En effet, si le programme 123 « Conditions de vie outre-mer » a pour finalité le bien-être social, alors ni les crédits pour le logement, simple effort de mise à jour comptable, ni le provisionnement pour l’aménagement du territoire, relevant d’obligations contractuelles pluriannuelles, ni le désengagement amorcé de l’État sur le financement de la continuité territoriale, déjà compromis, entre autres choses, par le prix du carburant, ni la baisse de plus de 6 % des crédits de l’action sanitaire et sociale, pourtant fusionnée avec la culture et le sport, ne sont à la mesure des enjeux sociaux auxquels nous devons faire face.
Et je ne parle pas des conséquences sur l’outre-mer des décisions budgétaires de droit commun à l’échelle nationale, comme la diminution des crédits de la politique de la ville ou de ceux qui sont consacrés à l’intégration des migrants, ou encore la suppression – pardon, il faut dire le « transfert » ! – des 3 000 postes d’enseignants spécialisés des RASED. Sait-on par exemple qu’en Guyane, où l’éducation devrait être une priorité fondamentale, ces équipes précieuses sont en sous-effectif chronique et ne peuvent déjà pas accueillir tous les enfants qui leur sont signalés, enfants ne parlant pas le français, enfants scolarisés tardivement sur le territoire, enfants de familles acculturées ou en détresse sociale et économique, enfants sans parents connus des autorités, pour ne citer que ces situations qui ne sont pas nécessairement les pires ?
S’agissant de l’efficacité économique, si le budget pour 2009 du programme 138 en était un exemple, les réformes proposées en matière de fiscalité et d’exonérations se seraient appuyées sur les principes élémentaires de pertinence, d’opportunité, de cohérence, d’efficacité et de transparence.
Or, qu’en est-il ? Le Gouvernement veut plafonner des avantages fiscaux destinés à booster l’investissement productif dans les territoires d’outre-mer français en plein début de récession économique. Où est la pertinence ?
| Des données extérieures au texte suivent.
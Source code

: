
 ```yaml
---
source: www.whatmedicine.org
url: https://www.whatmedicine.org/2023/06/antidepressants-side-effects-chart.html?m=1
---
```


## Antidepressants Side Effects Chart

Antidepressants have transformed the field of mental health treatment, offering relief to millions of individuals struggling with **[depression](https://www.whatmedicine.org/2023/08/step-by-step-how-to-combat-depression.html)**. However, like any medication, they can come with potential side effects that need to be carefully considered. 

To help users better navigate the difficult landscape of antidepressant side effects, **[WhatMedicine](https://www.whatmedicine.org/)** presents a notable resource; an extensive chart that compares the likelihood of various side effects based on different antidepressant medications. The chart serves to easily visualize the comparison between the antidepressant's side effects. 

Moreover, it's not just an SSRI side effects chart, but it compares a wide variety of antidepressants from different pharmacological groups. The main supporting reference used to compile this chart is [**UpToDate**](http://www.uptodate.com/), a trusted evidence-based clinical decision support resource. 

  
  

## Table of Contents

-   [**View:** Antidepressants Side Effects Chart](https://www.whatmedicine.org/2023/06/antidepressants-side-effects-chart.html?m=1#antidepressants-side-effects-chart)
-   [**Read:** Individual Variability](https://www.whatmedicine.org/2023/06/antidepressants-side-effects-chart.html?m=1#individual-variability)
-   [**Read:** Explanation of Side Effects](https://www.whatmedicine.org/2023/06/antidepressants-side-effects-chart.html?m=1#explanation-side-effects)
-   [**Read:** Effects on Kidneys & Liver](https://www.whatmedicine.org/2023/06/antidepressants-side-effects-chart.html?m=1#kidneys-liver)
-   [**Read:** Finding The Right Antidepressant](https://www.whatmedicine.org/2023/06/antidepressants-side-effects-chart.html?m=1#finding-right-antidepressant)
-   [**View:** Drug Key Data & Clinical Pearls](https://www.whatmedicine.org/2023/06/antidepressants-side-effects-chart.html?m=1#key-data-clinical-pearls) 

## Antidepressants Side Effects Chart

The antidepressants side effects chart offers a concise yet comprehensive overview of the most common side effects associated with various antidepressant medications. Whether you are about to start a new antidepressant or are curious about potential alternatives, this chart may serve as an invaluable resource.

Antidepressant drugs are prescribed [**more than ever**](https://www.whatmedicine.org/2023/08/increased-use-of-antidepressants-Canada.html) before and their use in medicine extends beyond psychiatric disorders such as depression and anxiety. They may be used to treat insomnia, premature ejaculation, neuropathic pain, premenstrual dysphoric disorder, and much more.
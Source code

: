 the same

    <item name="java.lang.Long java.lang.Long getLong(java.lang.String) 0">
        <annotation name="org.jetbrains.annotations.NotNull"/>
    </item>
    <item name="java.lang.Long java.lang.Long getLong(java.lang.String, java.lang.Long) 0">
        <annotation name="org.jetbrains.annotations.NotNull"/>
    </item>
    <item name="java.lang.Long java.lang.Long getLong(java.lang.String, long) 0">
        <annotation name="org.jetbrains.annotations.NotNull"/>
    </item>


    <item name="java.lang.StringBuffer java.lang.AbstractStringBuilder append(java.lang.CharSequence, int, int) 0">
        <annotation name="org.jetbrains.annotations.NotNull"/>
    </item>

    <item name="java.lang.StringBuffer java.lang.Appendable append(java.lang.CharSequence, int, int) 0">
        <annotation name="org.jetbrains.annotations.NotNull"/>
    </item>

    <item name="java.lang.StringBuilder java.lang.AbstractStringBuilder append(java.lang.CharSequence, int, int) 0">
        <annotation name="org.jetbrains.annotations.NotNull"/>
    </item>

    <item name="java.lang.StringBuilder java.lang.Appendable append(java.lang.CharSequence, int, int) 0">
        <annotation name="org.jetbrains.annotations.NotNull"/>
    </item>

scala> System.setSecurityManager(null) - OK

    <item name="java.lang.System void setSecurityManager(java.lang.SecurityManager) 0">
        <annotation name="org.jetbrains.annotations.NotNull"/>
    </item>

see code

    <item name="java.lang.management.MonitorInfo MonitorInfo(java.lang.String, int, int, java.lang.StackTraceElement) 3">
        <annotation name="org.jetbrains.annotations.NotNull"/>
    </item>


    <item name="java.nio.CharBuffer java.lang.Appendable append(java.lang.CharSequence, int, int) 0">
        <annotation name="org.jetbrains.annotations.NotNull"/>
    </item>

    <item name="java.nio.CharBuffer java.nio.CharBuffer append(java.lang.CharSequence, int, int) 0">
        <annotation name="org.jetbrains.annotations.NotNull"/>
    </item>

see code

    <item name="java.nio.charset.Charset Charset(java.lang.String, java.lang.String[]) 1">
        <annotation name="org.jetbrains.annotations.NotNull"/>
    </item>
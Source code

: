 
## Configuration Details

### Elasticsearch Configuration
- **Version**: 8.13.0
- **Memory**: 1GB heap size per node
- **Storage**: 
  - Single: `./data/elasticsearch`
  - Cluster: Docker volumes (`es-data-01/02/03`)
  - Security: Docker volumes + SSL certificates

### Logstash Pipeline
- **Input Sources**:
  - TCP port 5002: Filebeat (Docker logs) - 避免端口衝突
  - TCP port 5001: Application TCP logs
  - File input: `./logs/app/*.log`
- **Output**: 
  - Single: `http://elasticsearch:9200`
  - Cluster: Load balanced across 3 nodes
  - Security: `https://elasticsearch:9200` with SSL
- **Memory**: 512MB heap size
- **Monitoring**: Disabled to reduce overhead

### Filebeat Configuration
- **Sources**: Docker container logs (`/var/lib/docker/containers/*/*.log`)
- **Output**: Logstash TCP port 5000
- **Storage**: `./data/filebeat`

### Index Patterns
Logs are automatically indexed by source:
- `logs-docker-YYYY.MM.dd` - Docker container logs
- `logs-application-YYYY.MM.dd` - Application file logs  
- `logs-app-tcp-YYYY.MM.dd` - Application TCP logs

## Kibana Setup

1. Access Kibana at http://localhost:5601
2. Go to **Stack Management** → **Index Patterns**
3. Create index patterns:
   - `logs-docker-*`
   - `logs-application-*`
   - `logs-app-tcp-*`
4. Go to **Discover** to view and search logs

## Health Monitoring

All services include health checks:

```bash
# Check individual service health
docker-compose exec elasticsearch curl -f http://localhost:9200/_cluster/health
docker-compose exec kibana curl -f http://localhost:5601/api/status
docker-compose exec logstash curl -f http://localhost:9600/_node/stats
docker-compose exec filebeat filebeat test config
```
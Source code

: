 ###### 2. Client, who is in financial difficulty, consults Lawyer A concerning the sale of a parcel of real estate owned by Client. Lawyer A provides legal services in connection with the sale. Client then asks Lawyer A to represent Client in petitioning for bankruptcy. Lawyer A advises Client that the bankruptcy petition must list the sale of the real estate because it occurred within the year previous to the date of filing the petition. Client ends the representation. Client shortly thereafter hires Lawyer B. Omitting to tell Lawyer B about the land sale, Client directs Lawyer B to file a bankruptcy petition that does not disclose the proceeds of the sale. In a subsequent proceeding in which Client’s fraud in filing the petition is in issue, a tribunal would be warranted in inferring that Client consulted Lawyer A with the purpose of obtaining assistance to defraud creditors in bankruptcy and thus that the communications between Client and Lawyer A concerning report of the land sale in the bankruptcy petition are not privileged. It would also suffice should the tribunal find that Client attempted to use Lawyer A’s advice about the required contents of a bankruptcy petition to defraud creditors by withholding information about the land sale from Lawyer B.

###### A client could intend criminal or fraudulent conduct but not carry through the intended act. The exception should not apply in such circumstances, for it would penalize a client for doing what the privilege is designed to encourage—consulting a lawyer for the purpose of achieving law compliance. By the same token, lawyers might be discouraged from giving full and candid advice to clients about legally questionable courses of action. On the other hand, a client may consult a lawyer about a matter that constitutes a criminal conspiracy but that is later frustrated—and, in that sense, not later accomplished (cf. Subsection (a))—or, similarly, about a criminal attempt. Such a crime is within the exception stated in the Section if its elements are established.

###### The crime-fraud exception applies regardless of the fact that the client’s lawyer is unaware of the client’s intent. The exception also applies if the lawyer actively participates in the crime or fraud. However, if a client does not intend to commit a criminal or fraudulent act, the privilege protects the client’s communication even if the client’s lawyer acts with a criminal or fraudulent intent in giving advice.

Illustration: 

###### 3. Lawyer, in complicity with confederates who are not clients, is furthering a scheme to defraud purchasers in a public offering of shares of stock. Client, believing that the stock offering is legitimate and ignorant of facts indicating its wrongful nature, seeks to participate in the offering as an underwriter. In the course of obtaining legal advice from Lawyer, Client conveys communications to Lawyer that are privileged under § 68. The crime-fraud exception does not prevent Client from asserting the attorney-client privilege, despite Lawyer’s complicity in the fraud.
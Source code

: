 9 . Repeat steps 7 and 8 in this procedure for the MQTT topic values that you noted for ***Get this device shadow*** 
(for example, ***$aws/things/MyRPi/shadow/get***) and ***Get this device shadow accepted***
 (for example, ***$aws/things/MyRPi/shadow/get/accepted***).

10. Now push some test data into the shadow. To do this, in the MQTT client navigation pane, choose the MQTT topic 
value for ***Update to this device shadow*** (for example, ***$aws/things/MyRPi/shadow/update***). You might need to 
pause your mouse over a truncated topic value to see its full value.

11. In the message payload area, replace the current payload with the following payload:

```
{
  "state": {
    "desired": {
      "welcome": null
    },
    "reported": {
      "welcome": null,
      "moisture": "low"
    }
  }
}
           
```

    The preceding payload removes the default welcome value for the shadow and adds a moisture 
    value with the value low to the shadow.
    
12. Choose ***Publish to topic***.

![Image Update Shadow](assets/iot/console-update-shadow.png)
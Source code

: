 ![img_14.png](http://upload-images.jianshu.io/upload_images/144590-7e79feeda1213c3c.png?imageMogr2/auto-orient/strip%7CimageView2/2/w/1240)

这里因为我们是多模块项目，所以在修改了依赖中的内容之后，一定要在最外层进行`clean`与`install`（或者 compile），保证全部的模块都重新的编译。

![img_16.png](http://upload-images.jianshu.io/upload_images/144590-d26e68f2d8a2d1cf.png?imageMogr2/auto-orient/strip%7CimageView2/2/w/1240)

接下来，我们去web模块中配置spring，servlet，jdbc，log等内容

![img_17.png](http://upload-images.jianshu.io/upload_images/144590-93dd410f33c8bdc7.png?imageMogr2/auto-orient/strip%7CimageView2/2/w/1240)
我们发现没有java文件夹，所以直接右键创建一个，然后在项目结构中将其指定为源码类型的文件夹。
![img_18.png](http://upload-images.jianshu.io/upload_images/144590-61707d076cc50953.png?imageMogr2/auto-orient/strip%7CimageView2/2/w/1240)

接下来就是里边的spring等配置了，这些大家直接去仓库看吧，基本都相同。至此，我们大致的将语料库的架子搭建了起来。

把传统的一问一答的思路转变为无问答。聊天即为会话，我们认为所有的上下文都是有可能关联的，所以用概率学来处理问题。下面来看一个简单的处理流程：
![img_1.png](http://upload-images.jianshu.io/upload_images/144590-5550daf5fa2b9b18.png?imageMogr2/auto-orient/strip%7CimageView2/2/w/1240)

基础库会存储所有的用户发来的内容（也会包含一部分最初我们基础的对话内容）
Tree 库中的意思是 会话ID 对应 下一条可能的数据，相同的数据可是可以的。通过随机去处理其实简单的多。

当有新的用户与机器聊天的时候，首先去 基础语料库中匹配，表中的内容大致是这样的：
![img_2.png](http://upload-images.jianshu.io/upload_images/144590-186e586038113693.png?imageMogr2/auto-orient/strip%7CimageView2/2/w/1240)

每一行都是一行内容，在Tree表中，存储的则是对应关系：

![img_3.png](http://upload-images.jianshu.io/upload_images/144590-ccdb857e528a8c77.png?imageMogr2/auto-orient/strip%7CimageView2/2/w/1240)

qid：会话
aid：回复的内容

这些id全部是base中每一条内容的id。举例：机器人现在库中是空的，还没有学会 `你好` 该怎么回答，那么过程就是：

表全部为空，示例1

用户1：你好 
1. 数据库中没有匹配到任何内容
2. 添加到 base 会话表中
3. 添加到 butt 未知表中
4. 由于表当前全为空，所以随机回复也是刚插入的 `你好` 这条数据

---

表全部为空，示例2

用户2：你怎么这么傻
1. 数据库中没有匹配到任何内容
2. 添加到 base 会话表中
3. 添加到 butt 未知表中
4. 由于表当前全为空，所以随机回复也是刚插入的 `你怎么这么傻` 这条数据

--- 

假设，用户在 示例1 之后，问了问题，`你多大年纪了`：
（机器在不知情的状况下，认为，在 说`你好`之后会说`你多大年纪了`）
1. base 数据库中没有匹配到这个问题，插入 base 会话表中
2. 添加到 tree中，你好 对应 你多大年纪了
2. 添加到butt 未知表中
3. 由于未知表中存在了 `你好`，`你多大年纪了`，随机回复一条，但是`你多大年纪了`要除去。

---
Le Gouvernement nous demande de croire a priori dans l’adéquation entre l’article 65 rattaché du budget pour 2009 et la future LODEOM, dont on n’est même pas en mesure de nous dire précisément et avec certitude quand elle sera réellement examinée, mais dont on sait déjà que l’examen fera débat ! Où est la cohérence ?
Le Gouvernement a reconnu lui-même les effets positifs de la défiscalisation et des exonérations sur les économies et sur l’emploi en outre-mer toutes ces dernières années. Cependant, face aux demandes pressantes d’évaluation ex ante de ses inquiétantes réformes annoncées, il nous demande d’avoir la foi dans ses certitudes autoproclamées ! Où est le gage d’efficacité?